TRICIA: Right. My boss at the treatment plant made it clear to me that if I left, and of course, they weren’t going to hold my job, but he made it very clear that I would not be welcome back if I left. So, I had to think about why did I get into this? Why did I get a degree in this in the first place? I don’t want to be doing bio-essays on treated wastewater for the rest of my career, so I went to South Africa.
MARK: You are like, dude I’m outta here and I’m tracking great whites.
TRICIA: Yeah, I’m going to go play with the sharks.

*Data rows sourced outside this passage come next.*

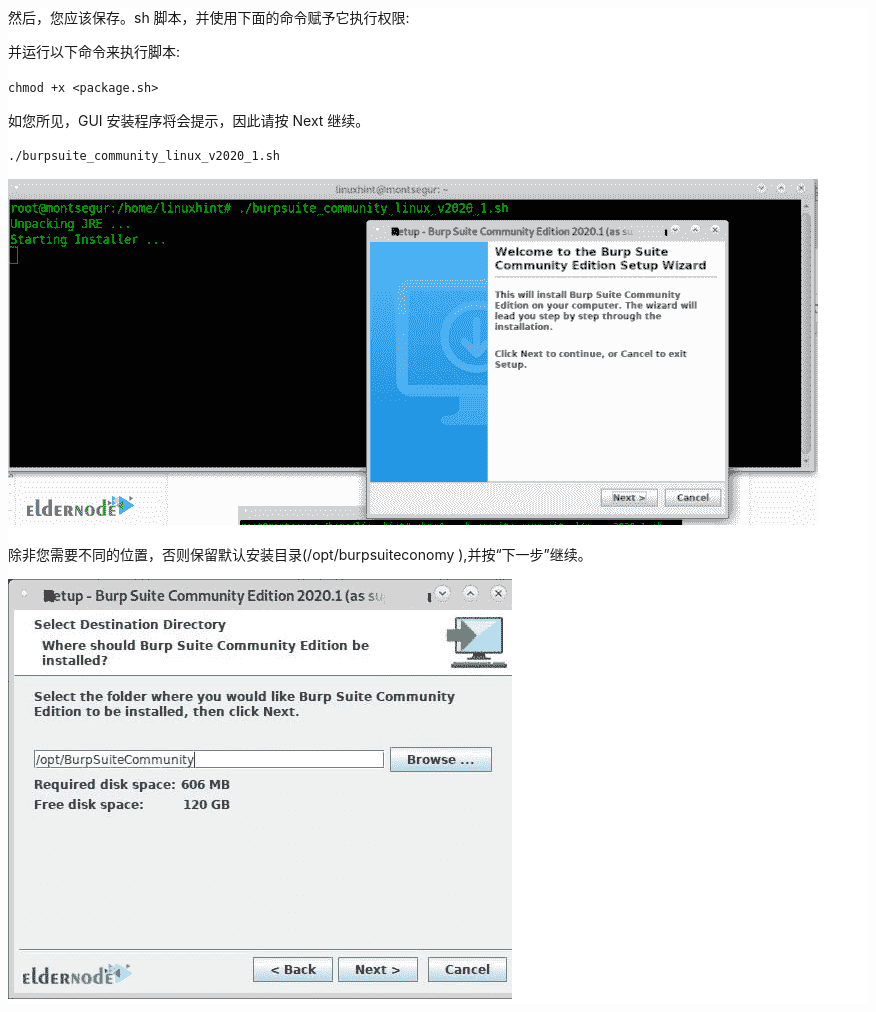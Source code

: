 然后，您应该保存。sh 脚本，并使用下面的命令赋予它执行权限:

并运行以下命令来执行脚本:

```
chmod +x <package.sh>
```

如您所见，GUI 安装程序将会提示，因此请按 Next 继续。

```
./burpsuite_community_linux_v2020_1.sh
```

![GUI installer](img/25575282b3f87e8bb33cb78c41daf278.png)

除非您需要不同的位置，否则保留默认安装目录(/opt/burpsuiteconomy ),并按“下一步”继续。

![](img/7de9a8c95fceb058215fa63c4b62ffb4.png)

MARK: Which sounds so awesome, but my biggest fear in the world. I’ll paint the picture, its being in the airplane and it crashes into the water and I’m the only one alive and I’m floating with a mask – because of course I have a mask wherever that came from – and I look down and I see an abyss with this little dock that is slowly coming closer and closer.
TRICIA: And getting bigger and bigger.
MARK: I’m trying to figure out how to break my own neck before I get gobbled up. But that’s the difference, I’m a diver as well, and I’ve been diving in the Caymans and a lot of little places, but I’m super afraid of sharks but when you see one under water your instinct is to go after it. It’s amazing to see, so I’m swimming after them and I’m like what are you doing? What are you gonna do when you catch it?
TRICIA: The great whites were a lot of fun. Weird coincidence that there’s a bartender who works here named Holly who did the exact same internship that I did but eight years after I did it. So, she and I both did the same thing down in Mossel Bay, South Africa.
MARK: And you just missed each other? Two Key West’ers.
TRICIA: Yeah, well she’s a lot younger than I am. But she is in Mozambique right now. She’s coming back next week.
MARK: So, you are tagging the sharks…
TRICIA: So, I’m tagging the sharks and I get back to Los Angeles and I don’t have a job.
MARK: And you don’t want to do waste anyway.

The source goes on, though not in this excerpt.